Exercise details: The answer must be the data, repeated exactly.

Start of Study material

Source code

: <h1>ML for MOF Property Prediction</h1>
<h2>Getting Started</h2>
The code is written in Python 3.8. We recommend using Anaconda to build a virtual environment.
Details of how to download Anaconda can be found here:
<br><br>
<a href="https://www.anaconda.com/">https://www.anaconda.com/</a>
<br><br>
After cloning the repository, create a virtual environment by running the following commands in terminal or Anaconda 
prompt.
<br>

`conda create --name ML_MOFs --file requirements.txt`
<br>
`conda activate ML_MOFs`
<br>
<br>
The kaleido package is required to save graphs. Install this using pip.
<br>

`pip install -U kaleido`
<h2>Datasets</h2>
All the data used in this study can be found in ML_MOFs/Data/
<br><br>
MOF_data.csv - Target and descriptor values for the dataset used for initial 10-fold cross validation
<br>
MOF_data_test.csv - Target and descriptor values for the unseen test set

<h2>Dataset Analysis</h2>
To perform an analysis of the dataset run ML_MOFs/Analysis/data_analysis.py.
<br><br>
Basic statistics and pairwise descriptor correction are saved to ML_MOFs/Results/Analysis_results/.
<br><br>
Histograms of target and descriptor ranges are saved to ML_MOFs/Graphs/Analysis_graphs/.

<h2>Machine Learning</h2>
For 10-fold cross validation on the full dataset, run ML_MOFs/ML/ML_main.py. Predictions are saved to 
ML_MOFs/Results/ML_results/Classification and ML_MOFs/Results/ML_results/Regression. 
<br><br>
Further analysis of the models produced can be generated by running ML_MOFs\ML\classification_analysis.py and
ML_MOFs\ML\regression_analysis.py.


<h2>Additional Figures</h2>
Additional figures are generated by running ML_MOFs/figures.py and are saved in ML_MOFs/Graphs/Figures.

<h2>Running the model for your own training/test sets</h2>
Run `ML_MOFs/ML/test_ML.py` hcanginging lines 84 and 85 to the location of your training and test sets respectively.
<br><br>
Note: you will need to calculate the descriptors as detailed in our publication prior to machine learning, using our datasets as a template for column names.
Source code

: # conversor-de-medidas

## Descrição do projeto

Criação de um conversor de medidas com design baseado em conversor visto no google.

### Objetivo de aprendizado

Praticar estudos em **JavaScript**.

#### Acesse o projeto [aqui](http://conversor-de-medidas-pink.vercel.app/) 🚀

End of Study material

Solution:
Source code

: <h1>ML for MOF Property Prediction</h1>
<h2>Getting Started</h2>
The code is written in Python 3.8. We recommend using Anaconda to build a virtual environment.
Details of how to download Anaconda can be found here:
<br><br>
<a href="https://www.anaconda.com/">https://www.anaconda.com/</a>
<br><br>
After cloning the repository, create a virtual environment by running the following commands in terminal or Anaconda 
prompt.
<br>

`conda create --name ML_MOFs --file requirements.txt`
<br>
`conda activate ML_MOFs`
<br>
<br>
The kaleido package is required to save graphs. Install this using pip.
<br>

`pip install -U kaleido`
<h2>Datasets</h2>
All the data used in this study can be found in ML_MOFs/Data/
<br><br>
MOF_data.csv - Target and descriptor values for the dataset used for initial 10-fold cross validation
<br>
MOF_data_test.csv - Target and descriptor values for the unseen test set

<h2>Dataset Analysis</h2>
To perform an analysis of the dataset run ML_MOFs/Analysis/data_analysis.py.
<br><br>
Basic statistics and pairwise descriptor correction are saved to ML_MOFs/Results/Analysis_results/.
<br><br>
Histograms of target and descriptor ranges are saved to ML_MOFs/Graphs/Analysis_graphs/.

<h2>Machine Learning</h2>
For 10-fold cross validation on the full dataset, run ML_MOFs/ML/ML_main.py. Predictions are saved to 
ML_MOFs/Results/ML_results/Classification and ML_MOFs/Results/ML_results/Regression. 
<br><br>
Further analysis of the models produced can be generated by running ML_MOFs\ML\classification_analysis.py and
ML_MOFs\ML\regression_analysis.py.


<h2>Additional Figures</h2>
Additional figures are generated by running ML_MOFs/figures.py and are saved in ML_MOFs/Graphs/Figures.

<h2>Running the model for your own training/test sets</h2>
Run `ML_MOFs/ML/test_ML.py` hcanginging lines 84 and 85 to the location of your training and test sets respectively.
<br><br>
Note: you will need to calculate the descriptors as detailed in our publication prior to machine learning, using our datasets as a template for column names.
Source code

: # conversor-de-medidas

## Descrição do projeto

Criação de um conversor de medidas com design baseado em conversor visto no google.

### Objetivo de aprendizado

Praticar estudos em **JavaScript**.

#### Acesse o projeto [aqui](http://conversor-de-medidas-pink.vercel.app/) 🚀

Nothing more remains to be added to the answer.